I’d love to add voronoi stippling to the Makelangelo robot software. It makes my head hurt trying to understand the math, so I need your supple young brain to grok it for me.
This is an example of voronoi stippling from StippleGen, the program used by Evil Mad Scientist Laboratories for their EggBot. I want to incorporate the same style into the Makelangelo and then tweak it in wierd ways.
The Makelangelo software is Java. I’d like to give you a BufferedImage, let it run for until the user hits ‘stop’, and get back a list of points x,y,z, where z is the circle radius or diameter (your choice). Then the code I’ve already got can turn it into gcode and send it to the robot, or change the circles to stars, or play connect-the-dots… the list goes on.
Tonight I hope to finish setting up a Makelangelo on the mirror at VHS for those of you that would like to give it a try. It’ll look like this, but use a washable marker on glass.
Why not use their code directly? It’s LGPL, and the backend is in
toxiclibs. I’ve played around with Voronoi diagrams and travelling salesman
problem (TSP) and finding good implementations can be a bitch. This one is
not amazing, but works well (some guy had a real-time video conversion
code, but the solutions were not as nice). The variable dot size is also
very nice, but doesn’t matter for TSP. There is also a library that you can
add to gimp or inkscape that does stippling (but not TSP).

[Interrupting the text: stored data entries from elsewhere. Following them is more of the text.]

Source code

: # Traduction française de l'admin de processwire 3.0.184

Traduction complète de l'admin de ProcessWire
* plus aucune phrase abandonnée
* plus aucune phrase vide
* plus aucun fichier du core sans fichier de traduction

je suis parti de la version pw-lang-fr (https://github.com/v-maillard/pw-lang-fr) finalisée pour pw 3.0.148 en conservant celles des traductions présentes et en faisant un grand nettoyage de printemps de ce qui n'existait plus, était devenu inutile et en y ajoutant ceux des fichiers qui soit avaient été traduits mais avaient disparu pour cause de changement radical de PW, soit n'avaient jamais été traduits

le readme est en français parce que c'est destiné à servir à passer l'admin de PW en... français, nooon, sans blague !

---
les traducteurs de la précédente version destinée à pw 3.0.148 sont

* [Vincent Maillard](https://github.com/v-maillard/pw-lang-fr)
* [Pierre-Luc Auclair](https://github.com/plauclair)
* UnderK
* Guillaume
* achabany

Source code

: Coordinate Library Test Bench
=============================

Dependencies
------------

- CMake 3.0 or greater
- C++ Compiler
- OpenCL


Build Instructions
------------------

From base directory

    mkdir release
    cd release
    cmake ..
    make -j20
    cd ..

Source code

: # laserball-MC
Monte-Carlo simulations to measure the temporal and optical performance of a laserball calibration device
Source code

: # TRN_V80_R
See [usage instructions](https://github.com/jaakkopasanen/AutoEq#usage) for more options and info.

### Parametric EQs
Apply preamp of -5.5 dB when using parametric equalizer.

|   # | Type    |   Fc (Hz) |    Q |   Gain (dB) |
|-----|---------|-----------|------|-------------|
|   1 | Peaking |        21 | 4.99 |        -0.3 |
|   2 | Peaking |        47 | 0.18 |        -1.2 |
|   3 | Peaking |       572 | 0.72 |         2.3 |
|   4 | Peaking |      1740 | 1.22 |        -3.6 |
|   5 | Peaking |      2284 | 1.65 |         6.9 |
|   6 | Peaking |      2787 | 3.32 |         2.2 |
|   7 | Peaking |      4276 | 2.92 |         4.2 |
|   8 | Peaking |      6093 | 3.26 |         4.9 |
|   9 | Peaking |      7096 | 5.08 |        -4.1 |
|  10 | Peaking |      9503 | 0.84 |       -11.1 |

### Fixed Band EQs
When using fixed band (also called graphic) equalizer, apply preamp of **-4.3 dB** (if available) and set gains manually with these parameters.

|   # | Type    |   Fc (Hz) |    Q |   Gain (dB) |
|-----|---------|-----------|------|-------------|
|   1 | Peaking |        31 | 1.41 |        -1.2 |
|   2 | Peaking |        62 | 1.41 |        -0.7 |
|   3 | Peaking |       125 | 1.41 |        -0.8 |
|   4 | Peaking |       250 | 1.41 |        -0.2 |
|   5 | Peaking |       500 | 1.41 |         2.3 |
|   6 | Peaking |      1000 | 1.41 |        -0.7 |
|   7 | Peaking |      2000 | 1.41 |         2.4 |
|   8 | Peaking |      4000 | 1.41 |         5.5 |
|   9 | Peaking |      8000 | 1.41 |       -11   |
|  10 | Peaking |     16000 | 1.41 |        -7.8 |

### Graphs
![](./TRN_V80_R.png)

I would be happy to give it a try, but it would probably not be a wise
investment of our time as I’d have to start from scratch with java. A bored
java coder should be able to repurpose stipplegen to your needs without too
much aggravation I would think. I would also use their TSP code while your
at it…
I’m not 100% their license is compatible with my purposes. If it’s not a good use of your time, that’s cool. Just putting it out there coz I haven’t made progress on it in … way too long… so maybe someone else wants to take a crack at it.
Does your code generate the dots from which it then does the TSP
calculation?
I’ve seen a few versions of evilmadscientist’s code throughout the years.
It’s based on the work of a phd student then at SFU, and for a while they
lost access to the source, it’s relatively recently that they came up with
stipplegen, after getting his code back. It definitely sounds non-trivial
(to me at least).
I haven’t had the misfortune of having to deal with licensing issues, but
it sounds like it will be a pain in the ass. I imagine you want to load
jpg/png images, probably increase contrast, turn to black and white, and
then do voronoi on that. Just checking a bit into libraries for the image
manipulation stuff, they seem to be at least LGPL (processing) or weird
stuff (imagemagick). I thought LGPL was pretty permissive, and could even
be made to work with app stores.
I’ve got the image loading from four different formats, constrast adjustment, channel separating and convert to greyscale. I could even generate a separate voronoi for each color channel.
What I don’t get is how to generate the voronoi diagram and how to adjust the centroids for the next iteration. Really if someone could ELI5 those two bits, I’d be able to do the rest.
When you think you’re ready to try it out, there’s a Makelangelo set up at VHS. I think there’s a loose wire on the right stepper, it’s losing a few steps and messing up drawings.